Alguns trechos da costa sumiram por completo. Há cinco anos, havia praia suficiente para um campo de futebol; atualmente, uma estreita camada de areia ressurge somente nos períodos de maré baixa.
Quando se fala em aquecimento global e mudanças climáticas, uma das principais e mais dramáticas consequências é o aumento do nível do mar. Cidades inteiras e nações insulares podem desaparecer do mapa. Ao mesmo tempo, talvez esta seja uma das transformações mais difíceis de se compreender sem que a água comece a subir até o pescoço, literalmente.

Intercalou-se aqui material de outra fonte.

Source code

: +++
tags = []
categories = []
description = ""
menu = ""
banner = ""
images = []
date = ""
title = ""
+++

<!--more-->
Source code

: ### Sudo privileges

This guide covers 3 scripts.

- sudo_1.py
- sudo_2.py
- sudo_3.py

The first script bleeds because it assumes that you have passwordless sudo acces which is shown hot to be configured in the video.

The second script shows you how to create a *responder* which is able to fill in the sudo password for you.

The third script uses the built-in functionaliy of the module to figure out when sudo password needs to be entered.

A sensação de efeito intangível é uma falsa ideia de que este problema está muito distante — diversas regiões litorâneas já sofrem com processos de erosão e desgastes causados pela força do mar, a exemplo da Ilha de Itaparica.
No caso da ilha baiana, a situação foi acelerada por obras de engenharia: um espigão de um resort mudou a dinâmica de sedimentos na praia e moradores construíram muros que potencializaram a erosão costeira.

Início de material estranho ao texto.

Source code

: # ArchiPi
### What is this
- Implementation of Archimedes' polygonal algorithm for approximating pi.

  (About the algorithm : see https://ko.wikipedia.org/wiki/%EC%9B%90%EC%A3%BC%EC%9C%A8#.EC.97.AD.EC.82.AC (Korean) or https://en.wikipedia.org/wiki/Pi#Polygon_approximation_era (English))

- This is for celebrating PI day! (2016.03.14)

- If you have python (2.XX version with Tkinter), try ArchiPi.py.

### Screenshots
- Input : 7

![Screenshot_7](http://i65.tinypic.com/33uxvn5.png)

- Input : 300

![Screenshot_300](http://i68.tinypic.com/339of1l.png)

Na última década, o nível do mar aumentou 3,6 milímetros a cada ano. Até 2100, 200 milhões de pessoas serão ameaçadas e outras 160 milhões vão sofrer com a frequência maior de inundações por causa do mar.

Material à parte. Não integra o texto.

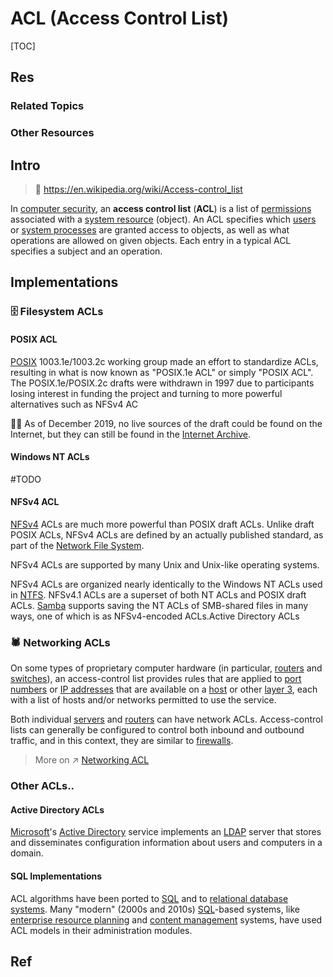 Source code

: # ACL (Access Control List)

[TOC]



## Res
### Related Topics


### Other Resources



## Intro
> 🔗 https://en.wikipedia.org/wiki/Access-control_list

In [computer security](https://en.wikipedia.org/wiki/Computer_security), an **access control list** (**ACL**) is a list of [permissions](https://en.wikipedia.org/wiki/File-system_permissions) associated with a [system resource](https://en.wikipedia.org/wiki/System_resource) (object). An ACL specifies which [users](https://en.wikipedia.org/wiki/User_(computing)) or [system processes](https://en.wikipedia.org/wiki/Process_(computing)) are granted access to objects, as well as what operations are allowed on given objects. Each entry in a typical ACL specifies a subject and an operation. 



## Implementations
### 🗄️ Filesystem ACLs
#### POSIX ACL
[POSIX](https://en.wikipedia.org/wiki/POSIX) 1003.1e/1003.2c working group made an effort to standardize ACLs, resulting in what is now known as "POSIX.1e ACL" or simply "POSIX ACL". The POSIX.1e/POSIX.2c drafts were withdrawn in 1997 due to participants losing interest in funding the project and turning to more powerful alternatives such as NFSv4 AC

😮‍💨 As of December 2019, no live sources of the draft could be found on the Internet, but they can still be found in the [Internet Archive](https://en.wikipedia.org/wiki/Internet_Archive).
#### Windows NT ACLs
#TODO 
#### NFSv4 ACL
[NFSv4](https://en.wikipedia.org/wiki/NFSv4) ACLs are much more powerful than POSIX draft ACLs. Unlike draft POSIX ACLs, NFSv4 ACLs are defined by an actually published standard, as part of the [Network File System](https://en.wikipedia.org/wiki/Network_File_System).

NFSv4 ACLs are supported by many Unix and Unix-like operating systems.

NFSv4 ACLs are organized nearly identically to the Windows NT ACLs used in [NTFS](https://en.wikipedia.org/wiki/NTFS). NFSv4.1 ACLs are a superset of both NT ACLs and POSIX draft ACLs. [Samba](https://en.wikipedia.org/wiki/Samba_(software)) supports saving the NT ACLs of SMB-shared files in many ways, one of which is as NFSv4-encoded ACLs.Active Directory ACLs


### 🕷️ Networking ACLs
On some types of proprietary computer hardware (in particular, [routers](https://en.wikipedia.org/wiki/Router_(computing)) and [switches](https://en.wikipedia.org/wiki/Network_switch)), an access-control list provides rules that are applied to [port numbers](https://en.wikipedia.org/wiki/TCP_and_UDP_port) or [IP addresses](https://en.wikipedia.org/wiki/IP_address) that are available on a [host](https://en.wikipedia.org/wiki/Server_(computing)) or other [layer 3](https://en.wikipedia.org/wiki/Network_Layer), each with a list of hosts and/or networks permitted to use the service.

Both individual [servers](https://en.wikipedia.org/wiki/Server_(computing)) and [routers](https://en.wikipedia.org/wiki/Router_(computing)) can have network ACLs. Access-control lists can generally be configured to control both inbound and outbound traffic, and in this context, they are similar to [firewalls](https://en.wikipedia.org/wiki/Firewall_(networking)).

> More on ↗️ [Networking ACL](../../../../../../../Network%20Security/🏇%20Network%20Security%20Basics%20&%20Protocols/Networking%20Access%20Control/Networking%20ACL/Networking%20ACL.md)

### Other ACLs..
#### Active Directory ACLs
[Microsoft](https://en.wikipedia.org/wiki/Microsoft)'s [Active Directory](https://en.wikipedia.org/wiki/Active_Directory) service implements an [LDAP](https://en.wikipedia.org/wiki/LDAP) server that stores and disseminates configuration information about users and computers in a domain.


#### SQL Implementations
ACL algorithms have been ported to [SQL](https://en.wikipedia.org/wiki/SQL) and to [relational database systems](https://en.wikipedia.org/wiki/Relational_database_management_system). Many "modern" (2000s and 2010s) [SQL](https://en.wikipedia.org/wiki/SQL)-based systems, like [enterprise resource planning](https://en.wikipedia.org/wiki/Enterprise_resource_planning) and [content management](https://en.wikipedia.org/wiki/Content_management_system) systems, have used ACL models in their administration modules.



## Ref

Em dezembro de 2020, pesquisadores do Imperial College London publicaram um estudo no qual demonstraram que o aumento do nível do mar poderá ser maior do que o previsto pelo Painel Intergovernamental sobre Mudanças Climáticas, o IPCC, para 2100.
Segundo as estimativas do órgão das Nações Unidas, no cenário mais dramático, de aumento superior a 4ºC na temperatura global, a alteração do nível dos oceanos poderá atingir entre 0.61 centímetros e 1,10 metro, em comparação com os níveis de 1950.
Contudo, pesquisadores do Imperial College afirmam que faltam informações sobre os processos de derretimento dos mantos de gelo para compreender o impacto que essa massa terá nos oceanos.
De acordo com o oceanógrafo e coautor do estudo, John Englander, “o aumento do nível do mar será uma das questões mais desafiadoras para a sociedade nas próximas décadas. Temos que reconhecer que não podemos esperar até termos clareza sobre o real cenário para começarmos a nos planejar”.
Diante da urgência ambiental, entre outros aspectos que ameaçam a preservação da vida marinha — como poluição, sobrepesca, pesca ilegal, etc. —, as Nações Unidas decidiram dedicar a próxima década à ciência oceânica. O período será de estímulo à formulação de estratégias nos países em busca de uma gestão sustentável dos oceanos para atingir os Objetivos do Desenvolvimento Sustentável da Agenda 2030.
Ao mesmo tempo, a proteção dos oceanos não é uma missão restrita à comunidade científica. Atitudes individuais são essenciais para reduzir a pressão por recursos naturais do planeta e frear o aquecimento global, que interfere diretamente nos ecossistemas marinhos.
As decisões vão desde recusar plásticos de uso único, como canudos e copos descartáveis, até escolher alimentos de produção sustentável e priorizar fontes de energia limpas. A saúde dos oceanos e do planeta depende de cada um de nós.